Aujourd’hui, en vertu des nouveaux règlements votés en juillet dernier par le Parlement mauricien, elle peut à tout moment être expulsée de Maurice. Et comme elle, des milliers d’autres personnes ayant épousé des citoyen-nes mauricien-nes, qui ont ici fondé, depuis des décennies, une vie, une famille.
Comment donc les parlementaires de la majorité ont-ils pu voter une loi qui donne au Premier ministre pleins pouvoirs de retirer sa citoyenneté mauricienne à un-e conjoint-e né-e à l’éranger, de lui enlever son droit de résidence ici, et donc de l’expulser du pays, cela sans avoir à fournir aucune justification à sa décision ? Car c’est bien ce pouvoir exorbitant, injuste et injustifiable, que lui donne cette loi.

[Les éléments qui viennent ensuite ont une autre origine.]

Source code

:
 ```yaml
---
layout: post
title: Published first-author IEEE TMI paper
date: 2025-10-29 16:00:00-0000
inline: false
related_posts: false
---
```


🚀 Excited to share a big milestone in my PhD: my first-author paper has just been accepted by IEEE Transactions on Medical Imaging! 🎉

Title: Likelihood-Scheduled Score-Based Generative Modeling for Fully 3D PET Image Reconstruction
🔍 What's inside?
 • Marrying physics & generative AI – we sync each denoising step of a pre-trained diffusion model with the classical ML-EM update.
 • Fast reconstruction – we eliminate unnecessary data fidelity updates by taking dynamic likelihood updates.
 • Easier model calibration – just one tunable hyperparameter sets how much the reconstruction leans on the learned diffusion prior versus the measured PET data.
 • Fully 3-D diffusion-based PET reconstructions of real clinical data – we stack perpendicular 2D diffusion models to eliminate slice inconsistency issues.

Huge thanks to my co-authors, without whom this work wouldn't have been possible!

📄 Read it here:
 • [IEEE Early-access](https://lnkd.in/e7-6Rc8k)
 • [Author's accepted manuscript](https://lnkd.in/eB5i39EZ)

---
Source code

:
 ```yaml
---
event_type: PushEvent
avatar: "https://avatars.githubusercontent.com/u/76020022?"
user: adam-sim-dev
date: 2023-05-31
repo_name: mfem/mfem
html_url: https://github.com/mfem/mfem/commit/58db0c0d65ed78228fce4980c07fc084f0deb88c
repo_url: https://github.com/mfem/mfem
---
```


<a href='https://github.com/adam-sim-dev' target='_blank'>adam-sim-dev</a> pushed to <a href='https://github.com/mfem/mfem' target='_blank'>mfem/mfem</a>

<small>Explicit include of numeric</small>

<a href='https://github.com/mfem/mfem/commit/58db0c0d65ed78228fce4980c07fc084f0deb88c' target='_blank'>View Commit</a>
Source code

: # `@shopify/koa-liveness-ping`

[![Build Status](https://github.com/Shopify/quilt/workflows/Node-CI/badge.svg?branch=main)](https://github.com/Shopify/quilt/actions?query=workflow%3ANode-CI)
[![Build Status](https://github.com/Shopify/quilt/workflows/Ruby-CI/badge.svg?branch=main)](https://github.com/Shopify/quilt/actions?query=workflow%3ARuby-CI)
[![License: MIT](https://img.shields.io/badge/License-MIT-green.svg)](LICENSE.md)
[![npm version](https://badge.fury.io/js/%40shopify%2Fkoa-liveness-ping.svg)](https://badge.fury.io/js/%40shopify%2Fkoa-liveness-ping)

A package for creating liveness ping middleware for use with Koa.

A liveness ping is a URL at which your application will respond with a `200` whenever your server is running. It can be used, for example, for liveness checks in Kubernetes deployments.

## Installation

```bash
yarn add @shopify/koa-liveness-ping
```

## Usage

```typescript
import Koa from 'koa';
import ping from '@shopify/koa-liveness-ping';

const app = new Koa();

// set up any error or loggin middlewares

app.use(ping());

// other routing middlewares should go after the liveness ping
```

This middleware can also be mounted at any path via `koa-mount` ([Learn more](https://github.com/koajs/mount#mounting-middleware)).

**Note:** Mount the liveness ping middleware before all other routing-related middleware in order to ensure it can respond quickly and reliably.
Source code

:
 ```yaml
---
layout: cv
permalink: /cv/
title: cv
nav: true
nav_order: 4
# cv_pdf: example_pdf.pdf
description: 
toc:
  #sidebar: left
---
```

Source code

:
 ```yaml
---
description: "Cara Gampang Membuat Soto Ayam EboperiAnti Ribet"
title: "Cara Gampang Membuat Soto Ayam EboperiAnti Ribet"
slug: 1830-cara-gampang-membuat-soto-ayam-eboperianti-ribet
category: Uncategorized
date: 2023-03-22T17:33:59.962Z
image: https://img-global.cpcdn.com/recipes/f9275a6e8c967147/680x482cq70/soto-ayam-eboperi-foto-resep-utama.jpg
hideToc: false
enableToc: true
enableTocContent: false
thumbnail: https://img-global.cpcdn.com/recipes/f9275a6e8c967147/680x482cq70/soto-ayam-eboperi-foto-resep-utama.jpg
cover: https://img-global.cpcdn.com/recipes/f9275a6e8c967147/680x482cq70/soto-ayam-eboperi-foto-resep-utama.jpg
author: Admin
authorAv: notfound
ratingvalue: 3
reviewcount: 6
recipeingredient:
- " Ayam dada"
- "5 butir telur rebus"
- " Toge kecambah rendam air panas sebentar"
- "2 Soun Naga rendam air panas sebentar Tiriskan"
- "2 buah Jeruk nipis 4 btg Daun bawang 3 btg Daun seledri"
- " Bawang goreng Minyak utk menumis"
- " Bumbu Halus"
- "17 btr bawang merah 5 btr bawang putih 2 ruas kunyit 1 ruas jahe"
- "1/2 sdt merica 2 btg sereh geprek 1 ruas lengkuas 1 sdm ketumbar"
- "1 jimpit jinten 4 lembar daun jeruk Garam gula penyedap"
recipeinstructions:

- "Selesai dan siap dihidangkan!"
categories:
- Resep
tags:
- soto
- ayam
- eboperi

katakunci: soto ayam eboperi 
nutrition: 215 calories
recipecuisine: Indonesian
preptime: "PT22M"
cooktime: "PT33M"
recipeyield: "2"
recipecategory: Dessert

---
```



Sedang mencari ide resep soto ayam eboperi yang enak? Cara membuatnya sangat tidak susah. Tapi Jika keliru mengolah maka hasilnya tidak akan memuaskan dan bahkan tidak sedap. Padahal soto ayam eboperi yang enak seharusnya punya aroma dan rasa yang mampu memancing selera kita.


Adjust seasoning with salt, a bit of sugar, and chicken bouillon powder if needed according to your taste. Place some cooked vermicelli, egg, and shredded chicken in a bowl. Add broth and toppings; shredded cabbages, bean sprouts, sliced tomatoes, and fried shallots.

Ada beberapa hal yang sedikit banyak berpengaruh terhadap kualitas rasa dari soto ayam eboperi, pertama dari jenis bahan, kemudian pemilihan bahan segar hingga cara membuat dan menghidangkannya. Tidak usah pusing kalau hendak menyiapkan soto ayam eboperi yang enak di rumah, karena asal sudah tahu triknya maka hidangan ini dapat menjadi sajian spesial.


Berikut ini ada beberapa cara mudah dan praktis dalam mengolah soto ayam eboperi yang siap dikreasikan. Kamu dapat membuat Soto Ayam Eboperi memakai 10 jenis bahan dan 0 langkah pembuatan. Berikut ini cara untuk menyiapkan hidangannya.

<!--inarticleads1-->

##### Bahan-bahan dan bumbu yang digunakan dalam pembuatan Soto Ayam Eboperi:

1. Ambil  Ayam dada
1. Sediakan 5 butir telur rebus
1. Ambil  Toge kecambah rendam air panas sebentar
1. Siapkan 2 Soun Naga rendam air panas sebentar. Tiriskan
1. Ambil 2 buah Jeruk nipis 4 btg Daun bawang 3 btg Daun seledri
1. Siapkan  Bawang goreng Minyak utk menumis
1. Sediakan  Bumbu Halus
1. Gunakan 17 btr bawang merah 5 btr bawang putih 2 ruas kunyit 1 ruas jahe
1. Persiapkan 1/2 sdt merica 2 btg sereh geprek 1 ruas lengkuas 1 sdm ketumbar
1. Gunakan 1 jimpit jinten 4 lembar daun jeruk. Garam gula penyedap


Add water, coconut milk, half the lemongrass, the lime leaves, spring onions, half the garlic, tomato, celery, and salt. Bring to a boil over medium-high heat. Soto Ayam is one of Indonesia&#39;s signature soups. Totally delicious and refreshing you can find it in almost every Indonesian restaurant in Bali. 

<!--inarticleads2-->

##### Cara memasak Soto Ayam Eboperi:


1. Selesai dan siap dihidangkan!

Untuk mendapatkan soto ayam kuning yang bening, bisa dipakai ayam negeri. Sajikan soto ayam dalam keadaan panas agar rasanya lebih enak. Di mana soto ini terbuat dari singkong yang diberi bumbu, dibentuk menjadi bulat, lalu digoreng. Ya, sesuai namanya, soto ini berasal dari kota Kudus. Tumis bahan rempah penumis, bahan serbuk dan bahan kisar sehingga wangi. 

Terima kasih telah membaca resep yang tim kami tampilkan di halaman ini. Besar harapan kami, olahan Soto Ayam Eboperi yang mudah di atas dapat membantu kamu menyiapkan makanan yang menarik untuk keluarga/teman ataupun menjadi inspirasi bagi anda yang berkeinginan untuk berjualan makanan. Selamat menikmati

Qui ne permet même pas le recours à une cour de justice. Qu’en est-il de la séparation des pouvoirs capitale à une démocratie ? Comment un homme peut-il avoir le pouvoir de faire vivre autant de personnes dans une insécurité permanente ? Qu’ont à dire pour justifier cela certains de nos ministres qui ont eux-mêmes une épouse née ailleurs et devenue mauricienne par le mariage ?
Un pays, ce n’est pas qu’un territoire. C’est aussi ceux qui l’habitent. Ceux qui, théoriquement, en étant citoyen-nes de ce pays, devraient avoir les mêmes droits. Ceux qui devraient pouvoir en partir et y retourner sans entraves.
Je suis né quelque part
Laissez-moi ce repère
Ou je perds la mémoire
Être d’un pays ne devrait pas pouvoir relever du caprice des puissants.